15 years of a world forever changed

Sunday, 11 September 2016, 20:16 Last update: about 6 years ago

As the world, today, marks the 15th anniversary of the 11 September terrorist attacks on New York and Washington D.C., one cannot but also mark the fact that few are the ways in which the atrocity has not affected our lives and changed the world forever.

Not only was the heinous attack an attack on the United States, nor an attack on the Western world – it was an attack on the entire world. Of course, terrorism was no novelty back in 2001 but the sheer magnitude of the death toll of innocents, some 3,000 people, undeniably changed the global mindset forever.


The way in which we travel, for starters, to the basic way in which many view the world and trust one another will never be the same after the events of that pivotal and terrible day.
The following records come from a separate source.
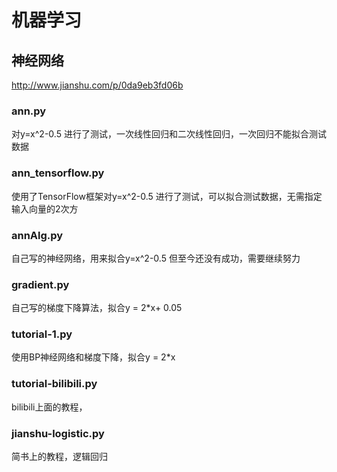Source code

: # 机器学习


## 神经网络

http://www.jianshu.com/p/0da9eb3fd06b

### ann.py 
对y=x^2-0.5 进行了测试，一次线性回归和二次线性回归，一次回归不能拟合测试数据

###  ann_tensorflow.py
使用了TensorFlow框架对y=x^2-0.5 进行了测试，可以拟合测试数据，无需指定输入向量的2次方

### annAlg.py
自己写的神经网络，用来拟合y=x^2-0.5 但至今还没有成功，需要继续努力

### gradient.py
自己写的梯度下降算法，拟合y = 2*x+ 0.05

### tutorial-1.py
使用BP神经网络和梯度下降，拟合y = 2*x

### tutorial-bilibili.py
bilibili上面的教程，

### jianshu-logistic.py
简书上的教程，逻辑回归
Terrorism in the post-9/11 world has taken on not so much a new meaning but, rather, an enhanced meaning.

The multiple memories of that tragic day have left an indelible mark on our collective memory. Utterly reprehensible in every way, those heinous acts represent a condemnable and twisted view of one of the world’s great religions, and the perpetrators through their despicable actions rendered a great disservice to its followers. The sad fact is that those Muslims who do not subscribe to extremists’ warped interpretation of their religion have borne and suffered the many consequences of their actions. Since then, with the rise of al-Qaeda and later the Islamic State, that burden which they bear has become all the heavier.
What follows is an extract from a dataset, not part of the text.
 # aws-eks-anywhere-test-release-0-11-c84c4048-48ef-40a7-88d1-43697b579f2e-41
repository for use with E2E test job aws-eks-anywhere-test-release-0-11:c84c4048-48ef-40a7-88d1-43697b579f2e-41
The ramifications of that fateful day 15 years ago have reshaped the very parameters of the world in which we live. The attack’s perpetrator, Osama bin Laden, was slain after a 10-year manhunt but the minions that sprouted up in the wake of 9/11 and his death, are still very much active as evidenced, for example, by the recent terror attacks in France and Belgium. Some governments, meanwhile, have stepped up intelligence and surveillance activities to such an extent that civil liberties and privacy are being heavily trampled on.

One could ask what the world would be like today had 9/11 not happened. Would Afghanistan still be under Taliban control, would Saddam Hussein still be in power in Iraq, would the Arab Spring have even taken place, would ISIS have been conceived?
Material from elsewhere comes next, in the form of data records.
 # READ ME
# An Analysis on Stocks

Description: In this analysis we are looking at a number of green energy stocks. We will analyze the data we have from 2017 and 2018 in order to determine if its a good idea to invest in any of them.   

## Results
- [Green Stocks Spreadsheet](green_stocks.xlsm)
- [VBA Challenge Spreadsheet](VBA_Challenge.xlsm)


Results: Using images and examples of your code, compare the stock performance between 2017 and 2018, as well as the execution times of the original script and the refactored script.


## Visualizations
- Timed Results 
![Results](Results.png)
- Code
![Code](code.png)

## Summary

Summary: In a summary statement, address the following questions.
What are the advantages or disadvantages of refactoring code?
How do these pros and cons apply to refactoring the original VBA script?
The answers to these and several similar questions will never be able to be answered with any large degree of certainty but there can be very little doubt that the tragic events of 11 September, 2001 have permanently and irrevocably changed the world in which we live.

That change is symbolised succinctly by this editorialist’s recollection of a fine summer evening in July 2000, standing in the plaza that once lay between the twin towers of the World Trade Centre and gazing upwards, as millions of others have done, at their seemingly endless rise into the night sky. The events that were to take place there a little more than a year later were, at the time, utterly unimaginable.

Looking at that spot a year after the 9/11 attacks, by then renamed Ground Zero, one was greeted by an altogether different scene – one of devastation and destruction, a sight unfathomable a year earlier. Today, the site has been gloriously rebuilt in a symbolic sign that the world will not be beaten down or held to ransom by those seeking to impose their twisted ideologies upon the rest of the world.

Short of sparing a moment of silence for the thousands of victims and their families, it is difficult to commemorate such a terrible day with anything but a deep sense of poignancy and, for many, tears. Tears for the thousands of innocent lives taken that day, and the thousands more that have been needlessly taken since then. But in a number of countries, in the United States and elsewhere, millions of people mark today’s anniversary by carrying out good deeds, and in so doing they, each in their small individual way, fight back against the evil that was perpetrated that day 15 years ago.

We should all follow that example. After all, what better way to at least partially offset the evil and terror permeating so much of the world today than to spread love and compassion?